January 28, 2007

Robert Fisk: World Ignores Signs Of Civil War In Lebanon

This is how the 1975-90 conflict began in Lebanon. Outbreaks of sectarian hatred, appeals for restraint, promises of aid from Western and Arab nations and a total refusal to understand that this is how civil wars begin.
The Lebanese army lifted its overnight curfew on Beirut yesterday morning but the smouldering cars and trucks of a gun battle was matched only by the incendiary language of the country's bitterest antagonists. Beirut's morning newspapers carried graphic pictures of gunmen - Sunni Muslims loyal to the government and Shia supporters of Hizbollah - which proved beyond any doubt that organised, armed men are on the capital's streets. The Lebanese army - which constantly seeks the help of leaders on all sides - had great difficulty in suppressing the latest battles.
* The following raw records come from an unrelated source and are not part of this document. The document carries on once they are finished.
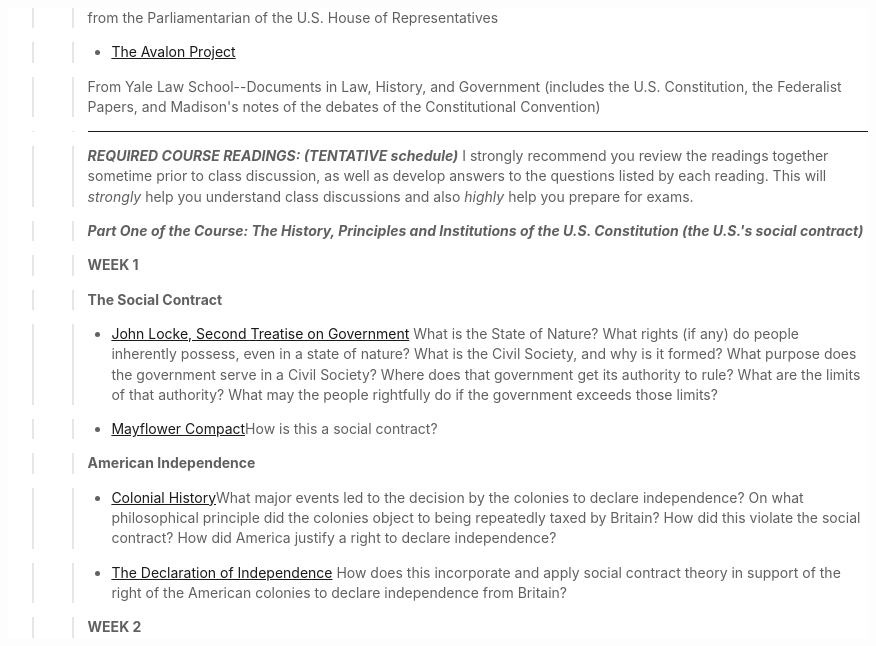 >> from the Parliamentarian of the U.S. House of Representatives

>> * [ The Avalon Project ](http://www.yale.edu/lawweb/avalon/avalon.htm)

>> From Yale Law School--Documents in Law, History, and Government (includes
the U.S. Constitution, the Federalist Papers, and Madison's notes of the
debates of the Constitutional Convention)

>>

>> * * *

>>

>> _**REQUIRED COURSE READINGS: (TENTATIVE schedule)**_ I strongly recommend
you review the readings together sometime prior to class discussion, as well
as develop answers to the questions listed by each reading. This will
_strongly_ help you understand class discussions and also _highly_ help you
prepare for exams.  
>

>>

>> **_Part One of the Course: The History, Principles and Institutions of the
U.S. Constitution (the U.S.'s social contract)_**

>>

>> **WEEK 1**

>>

>> **The Social Contract**

>> * [John Locke, Second Treatise on Government](locke.html) What is the State
of Nature? What rights (if any) do people inherently possess, even in a state
of nature? What is the Civil Society, and why is it formed? What purpose does
the government serve in a Civil Society? Where does that government get its
authority to rule? What are the limits of that authority? What may the people
rightfully do if the government exceeds those limits?

>> * [Mayflower Compact](mayflower.html)How is this a social contract?

>>

>> **American Independence**

>> * [Colonial History](independence.html)What major events led to the
decision by the colonies to declare independence? On what philosophical
principle did the colonies object to being repeatedly taxed by Britain? How
did this violate the social contract? How did America justify a right to
declare independence?

>> * [The Declaration of Independence](declaration.html) How does this
incorporate and apply social contract theory in support of the right of the
American colonies to declare independence from Britain?

>>

>> **WEEK 2**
One widely-used picture showed a businessman firing a pistol at Shia during the fighting around the Lebanese Arab university, another a hooded man with a sniper's rifle on a rooftop.
All three dead men were Hizbollah supporters whose funerals in south Beirut and in the Bekaa Valley yesterday were accompanied by calls for revenge and - in one case - by a colour guard of militiamen and farewell shots over his grave. After 29-year old Adnan Shamas's widow and young children were brought to his funeral in Ouzai, there were cries of "blood for blood".